In light of the responses received, we have made a number of revisions to the Policy Guidance. The main revisions are explained below under each question.

Summary of Responses to Specific Questions

This section provides a summary of the key points and themes raised in response to each of the questions, and the changes made as a result of the feedback.

Question 1

Does the section on ‘CPS Policy’ address the key issues in prosecuting crimes against older people and clearly explain the public interest factors to be taken into consideration by prosecutors?

There were 32 responses to this question.

A number of respondents felt this section was clear and showed an understanding of the particularities of crimes against older people:

‘The policy guidance clearly shows that the CPS has a good understanding of the dynamics of crime against older people which may make it different to the same crime against somebody of a different age’.

Main changes as a result of feedback:

  1. We have amended the bullet point list at the start of the policy to clearly show that the policy intends to ensure that older people have the same access to justice as younger people and are given an equal voice in the criminal justice system. We agree with respondents that it is right to put this front and centre in the policy.
  2. As a result of feedback, the revised Policy Guidance makes specific reference to publicising convictions for CAOP in order to send a clear message that targeting someone based on their age or their perceived situational vulnerability will not be tolerated. The CPS does this through its quarterly hate crime newsletter, its Annual Reports and both local and national press releases.
  3. In the first bullet point list we have also amended the wording about sentencing and the CPS commitment to invite courts to increase sentences where the offender targeted a vulnerable victim. The CPS understands that vulnerability is situational and that older people are not inherently vulnerable and the wording of this bullet point now accurately reflects the wording of the Sentencing Guidelines.
  4. We have added more detail to the misconceptions and stereotypes that exist about older people in response to feedback from a number of respondents. We have added that perpetrators can assume older people have accumulated savings and that they are perceived to be ‘out of touch’ and therefore more susceptible to scams. We have also made amendments to clarify that offenders do not only target older people with physical violence but also crimes of psychological manipulation and confidence trickery as outlined by one respondent.
  5. In this section we have amended the information about capacity, fluctuating capacity and those who lack capacity. The section now focusses on not making assumptions about the credibility or competence of a witness and is consistent with the Mental Capacity Act 2005.
  6. The section on public interest factors has been amended to ensure it is consistent with the revised Code for Crown Prosecutors which was published on 26 October 2018. In response to a number of consultation responses, we have made additions to the public interest factors that a prosecutor should consider.
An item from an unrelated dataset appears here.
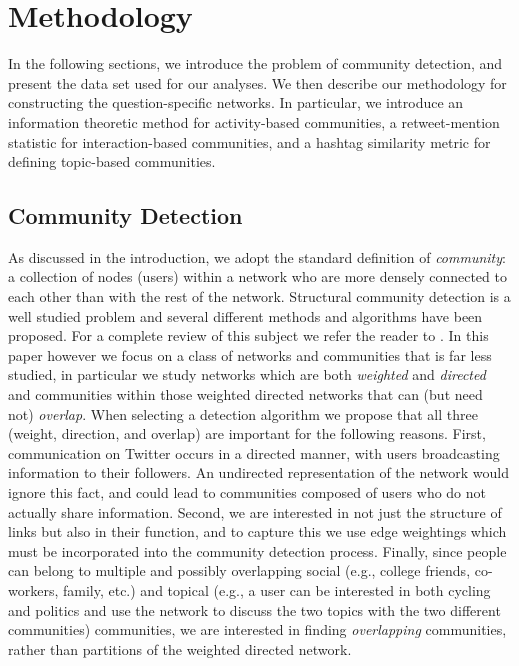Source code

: \section{Methodology}

In the following sections, we introduce the problem of community detection, and present the data set used for our analyses. We then describe our methodology for constructing the question-specific networks. In particular, we introduce an information theoretic method for activity-based communities, a retweet-mention statistic for interaction-based communities, and a hashtag similarity metric for defining topic-based communities.

\subsection{Community Detection}

As discussed in the introduction, we adopt the standard definition of \emph{community}: a collection of nodes (users) within a network who are more densely connected to each other than with the rest of the network. Structural community detection is a well studied problem and several different methods and algorithms have been proposed. For a complete review of this subject we refer the reader to \cite{fortunato2010community}. In this paper however we focus on a class of networks and communities that is far less studied, in particular we study networks which are both \textit{weighted} and \textit{directed} and communities within those weighted directed networks that can (but need not) \emph{overlap}. When selecting a detection algorithm we propose that all three (weight, direction, and overlap) are important for the following reasons. First, communication on Twitter occurs in a directed manner, with users broadcasting information to their followers. An undirected representation of the network would ignore this fact, and could lead to communities composed of users who do not actually share information. Second, we are interested in not just the structure of links but also in their function, and to capture this we use edge weightings which must be incorporated into the community detection process. Finally, since people can belong to multiple and possibly overlapping social (e.g., college friends, co-workers, family, etc.) and topical (e.g., a user can be interested in both cycling and politics and use the network to discuss the two topics with the two different communities) communities, we are interested in finding \textit{overlapping} communities, rather than partitions of the weighted directed network.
The additions cover:
    • grooming of older people so they feel a bond with a perpetrator
    • consideration of the physical, emotional and mental impact on the victim which can be exacerbated by age
    • a recognition that victims themselves are not vulnerable, but that there may be situational vulnerability exploited by an offender

Suggested changes that we have not made included:

  1. One respondent suggested that, in cases of wilful neglect, the CPS should argue that the actions or inactions that gave rise to the neglect are implicitly wilful by virtue of the role, capacity, training and/or experience of the perpetrator. We disagree and feel information on legislation and case law in this area best sits in our legal guidance on Ill-Treatment and Wilful Neglect offences.
  2. One respondent suggested that the public interest factors should include deliberately targeting a number of older people, and gave the example of rogue traders who target a number of houses in the same area because they know the residents are older. We consider that other public interest factors expressed in the Code and the policy guidance cover this point. Where there are a number of offences, as in the example the respondent gave, that will increase the overall seriousness of the case. The Code for Crown Prosecutors already indicates that the more serious the offending, the more likely it is that a prosecution would be in the public interest.
  3. A number of respondents suggested it would be helpful to explain what is meant by ‘vulnerability’ and to show more clearly how it depends on situation and circumstances. One respondent suggested a bullet point list may help. While we have not included a list in this section, we agree that this is a useful suggestion and have added it to the next section on ‘Monitored Crimes Against Older People’.
  4. One respondent asked for more information on specific prosecutions under the Mental Capacity Act 2005. This level of information can be found in the CPS legal guidance which has also been revised. We do not agree that it should be included in this document.
  5. One respondent suggested that there should be more information on the intersectionality between CAOP and Violence Against Women and Girls (VAWG). The Policy Guidance acknowledges the cross overs that exist in this area of offending, however more detail is included in the legal guidance which provides links to CPS guidance on VAWG offending.

Question 2

Does the section ‘Monitored crimes against older people’ clearly explain the types of cases the CPS wishes to flag and monitor? Do you think this flagging definition will capture the relevant cases? Is the age limit appropriate?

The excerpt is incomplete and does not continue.